YOUR GOAL → Hand back every line from the beginning of the data below through the line containing "a Team Site</span></span>", word for word and free of pictures.

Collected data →
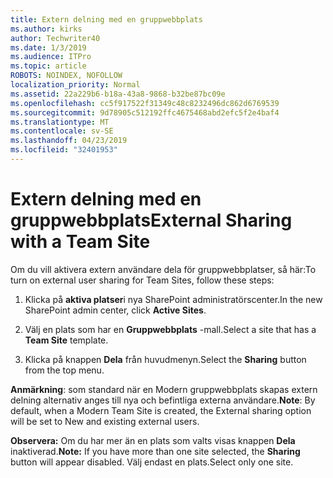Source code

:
 ```yaml
---
title: Extern delning med en gruppwebbplats
ms.author: kirks
author: Techwriter40
ms.date: 1/3/2019
ms.audience: ITPro
ms.topic: article
ROBOTS: NOINDEX, NOFOLLOW
localization_priority: Normal
ms.assetid: 22a229b6-b18a-43a8-9868-b32be87bc09e
ms.openlocfilehash: cc5f917522f31349c48c8232496dc862d6769539
ms.sourcegitcommit: 9d78905c512192ffc4675468abd2efc5f2e4baf4
ms.translationtype: MT
ms.contentlocale: sv-SE
ms.lasthandoff: 04/23/2019
ms.locfileid: "32401953"
---
```

# <a name="external-sharing-with-a-team-site"></a><span data-ttu-id="5942b-102">Extern delning med en gruppwebbplats</span><span class="sxs-lookup"><span data-stu-id="5942b-102">External Sharing with a Team Site</span></span>

<span data-ttu-id="5942b-103">Om du vill aktivera extern användare dela för gruppwebbplatser, så här:</span><span class="sxs-lookup"><span data-stu-id="5942b-103">To turn on external user sharing for Team Sites, follow these steps:</span></span> 
  
1. <span data-ttu-id="5942b-104">Klicka på **aktiva platser**i nya SharePoint administratörscenter.</span><span class="sxs-lookup"><span data-stu-id="5942b-104">In the new SharePoint admin center, click **Active Sites**.</span></span>
  
2. <span data-ttu-id="5942b-105">Välj en plats som har en **Gruppwebbplats** -mall.</span><span class="sxs-lookup"><span data-stu-id="5942b-105">Select a site that has a **Team Site** template.</span></span> 
  
3. <span data-ttu-id="5942b-106">Klicka på knappen **Dela** från huvudmenyn.</span><span class="sxs-lookup"><span data-stu-id="5942b-106">Select the **Sharing** button from the top menu.</span></span> 
  
 <span data-ttu-id="5942b-107">**Anmärkning**: som standard när en Modern gruppwebbplats skapas extern delning alternativ anges till nya och befintliga externa användare.</span><span class="sxs-lookup"><span data-stu-id="5942b-107">**Note**: By default, when a Modern Team Site is created, the External sharing option will be set to New and existing external users.</span></span> 
  
 <span data-ttu-id="5942b-108">**Observera:** Om du har mer än en plats som valts visas knappen **Dela** inaktiverad.</span><span class="sxs-lookup"><span data-stu-id="5942b-108">**Note:** If you have more than one site selected, the **Sharing** button will appear disabled.</span></span> <span data-ttu-id="5942b-109">Välj endast en plats.</span><span class="sxs-lookup"><span data-stu-id="5942b-109">Select only one site.</span></span> 
  

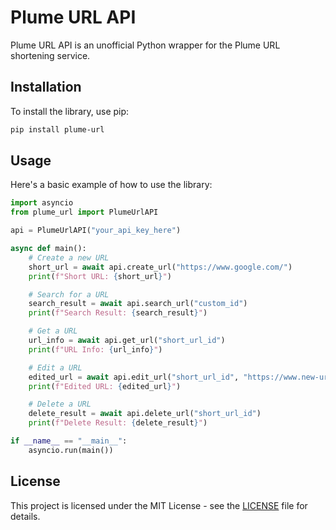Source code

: # Plume URL API

Plume URL API is an unofficial Python wrapper for the Plume URL shortening service.

## Installation

To install the library, use pip:

```sh
pip install plume-url
```

## Usage

Here's a basic example of how to use the library:

```python
import asyncio
from plume_url import PlumeUrlAPI

api = PlumeUrlAPI("your_api_key_here")

async def main():
    # Create a new URL
    short_url = await api.create_url("https://www.google.com/")
    print(f"Short URL: {short_url}")

    # Search for a URL
    search_result = await api.search_url("custom_id")
    print(f"Search Result: {search_result}")

    # Get a URL
    url_info = await api.get_url("short_url_id")
    print(f"URL Info: {url_info}")

    # Edit a URL
    edited_url = await api.edit_url("short_url_id", "https://www.new-url.com/")
    print(f"Edited URL: {edited_url}")

    # Delete a URL
    delete_result = await api.delete_url("short_url_id")
    print(f"Delete Result: {delete_result}")

if __name__ == "__main__":
    asyncio.run(main())
```

## License

This project is licensed under the MIT License - see the [LICENSE](LICENSE) file for details.
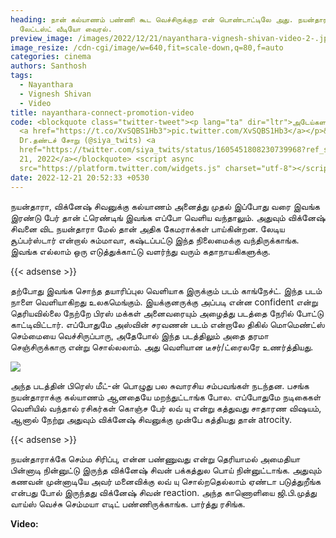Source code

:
 ```yaml
---
heading: நான் கல்யாணம் பண்ணி கூட வெச்சிருக்குற என் பொண்டாட்டிலே அது. நயன்தாரா
  லேட்டஸ்ட் வீடியோ வைரல்.
preview_image: /images/2022/12/21/nayanthara-vignesh-shivan-video-2-.jpg
image_resize: /cdn-cgi/image/w=640,fit=scale-down,q=80,f=auto
categories: cinema
authors: Santhosh
tags:
  - Nayanthara
  - Vignesh Shivan
  - Video
title: nayanthara-connect-promotion-video
code: <blockquote class="twitter-tweet"><p lang="ta" dir="ltr">அடேய்களா 😂😂😂
  <a href="https://t.co/XvSQBS1Hb3">pic.twitter.com/XvSQBS1Hb3</a></p>&mdash;
  Dr.தண்டச் சோறு (@siya_twits) <a
  href="https://twitter.com/siya_twits/status/1605451808230739968?ref_src=twsrc%5Etfw">December
  21, 2022</a></blockquote> <script async
  src="https://platform.twitter.com/widgets.js" charset="utf-8"></script>
date: 2022-12-21 20:52:33 +0530
---
```



நயன்தாரா, விக்னேஷ் சிவனுக்கு கல்யாணம் அனைத்து முதல் இப்போது வரை இவங்க இரண்டு பேர் தான் ட்ரெண்டிங் இவங்க எப்போ வெளிய வந்தாலும். அதுவும் விக்னேஷ் சிவனை விட நயன்தாரா மேல் தான் அதிக கேமராக்கள் பாய்கின்றன. லேடிய சூப்பர்ஸ்டார் என்றால் சும்மாவா, கஷ்டப்பட்டு இந்த நிலைமைக்கு வந்திருக்காங்க. இவங்க எல்லாம் ஒரு எடுத்துக்காட்டு வளர்ந்து வரும் கதாநாயகிகளுக்கு.

{{< adsense >}}

தற்போது இவங்க சொந்த தயாரிப்புல வெளியாக இருக்கும் படம் காங்நேச்ட். இந்த படம் நாளை வெளியாகிறது உலகமெங்கும். இயக்குனருக்கு அப்படி என்ன confident என்று தெரியவில்லை நேற்றே பிரஸ் மக்கள் அனைவரையும் அழைத்து படத்தை நேரில் போட்டு காட்டிவிட்டார். எப்போதுமே அஸ்வின் சரவணன் படம் என்றாலே திகில் மொமெண்ட்ஸ் செம்மையை வெச்சிருப்பாரு, அதேபோல் இந்த படத்திலும் அதை தரமா செஞ்சிருக்காரு என்று சொல்லலாம். அது வெளியான டீசர்/ட்ரைலரே உணர்த்தியது.

![](/images/2022/12/21/nayanthara-vignesh-shivan-video-1-.jpg)

அந்த படத்தின் பிரெஸ் மீட்-ன் பொழுது பல சுவாரசிய சம்பவங்கள் நடந்தன. பசங்க நயன்தாராக்கு கல்யாணம் ஆனதையே மறந்துட்டாங்க போல. எப்போதுமே நடிகைகள் வெளியில் வந்தால் ரசிகர்கள் கொஞ்ச பேர் லவ் யு என்று கத்துவது சாதாரண விஷயம், ஆனால் நேற்று அதுவும் விக்னேஷ் சிவனுக்கு முன்பே கத்தியது தான் atrocity.

{{< adsense >}}

நயன்தாராக்கே செம்ம சிரிப்பு, என்ன பண்ணுவது என்று தெரியாமல் அமைதியா பின்னாடி நின்னுட்டு இருந்த விக்னேஷ் சிவன் பக்கத்துல பொய் நின்னுட்டாங்க. அதுவும் கணவன் முன்னாடியே அவர் மனைவிக்கு லவ் யு சொல்றதெல்லாம் ஏண்டா படுத்துறீங்க என்பது போல் இருந்தது விக்னேஷ் சிவன் reaction. அந்த காணொளியை ஜி.பி.முத்து வாய்ஸ் வெச்சு செம்மயா எடிட் பண்ணிருக்காங்க. பார்த்து ரசிங்க.

**V﻿ideo:**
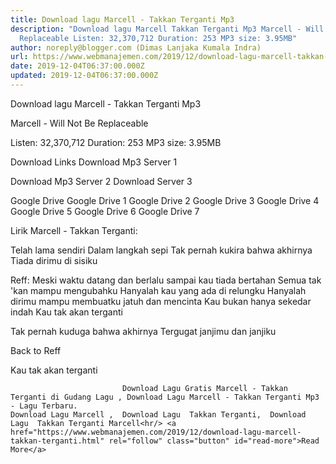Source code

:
 ```yaml
---
title: Download lagu Marcell - Takkan Terganti Mp3
description: "Download lagu Marcell Takkan Terganti Mp3 Marcell - Will Not Be
  Replaceable Listen: 32,370,712 Duration: 253 MP3 size: 3.95MB"
author: noreply@blogger.com (Dimas Lanjaka Kumala Indra)
url: https://www.webmanajemen.com/2019/12/download-lagu-marcell-takkan-terganti.html
date: 2019-12-04T06:37:00.000Z
updated: 2019-12-04T06:37:00.000Z
---
```


Download lagu Marcell - Takkan Terganti Mp3

  Marcell - Will Not Be Replaceable 

  Listen: 32,370,712 
  Duration: 253 
  MP3 size: 3.95MB 

  Download Links 
  Download Mp3 Server 1 

  Download Mp3 Server 2 
  Download Server 3 


  Google Drive   Google Drive 1 
  Google Drive 2 
  Google Drive 3 
  Google Drive 4 
  Google Drive 5 
  Google Drive 6 
  Google Drive 7 


                             
Lirik Marcell - Takkan Terganti:
                             
Telah lama sendiri
  Dalam langkah sepi
  Tak pernah kukira bahwa akhirnya
  Tiada dirimu di sisiku
  
  Reff:
  Meski waktu datang dan berlalu sampai kau tiada bertahan
  Semua tak 'kan mampu mengubahku
  Hanyalah kau yang ada di relungku
  Hanyalah dirimu mampu membuatku jatuh dan mencinta
  Kau bukan hanya sekedar indah
  Kau tak akan terganti
  
  Tak pernah kuduga bahwa akhirnya
  Tergugat janjimu dan janjiku
  
  Back to Reff
  
  Kau tak akan terganti                                 
                                 
                             Download Lagu Gratis Marcell - Takkan Terganti di Gudang Lagu , Download Lagu Marcell - Takkan Terganti Mp3 - Lagu Terbaru.                                                         Download Lagu Marcell ,  Download Lagu  Takkan Terganti,  Download Lagu  Takkan Terganti Marcell<hr/> <a href="https://www.webmanajemen.com/2019/12/download-lagu-marcell-takkan-terganti.html" rel="follow" class="button" id="read-more">Read More</a>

RESPONSE TO THE EXERCISE →
Source code

:
 ```yaml
---
title: Extern delning med en gruppwebbplats
ms.author: kirks
author: Techwriter40
ms.date: 1/3/2019
ms.audience: ITPro
ms.topic: article
ROBOTS: NOINDEX, NOFOLLOW
localization_priority: Normal
ms.assetid: 22a229b6-b18a-43a8-9868-b32be87bc09e
ms.openlocfilehash: cc5f917522f31349c48c8232496dc862d6769539
ms.sourcegitcommit: 9d78905c512192ffc4675468abd2efc5f2e4baf4
ms.translationtype: MT
ms.contentlocale: sv-SE
ms.lasthandoff: 04/23/2019
ms.locfileid: "32401953"
---
```

# <a name="external-sharing-with-a-team-site"></a><span data-ttu-id="5942b-102">Extern delning med en gruppwebbplats</span><span class="sxs-lookup"><span data-stu-id="5942b-102">External Sharing with a Team Site</span></span>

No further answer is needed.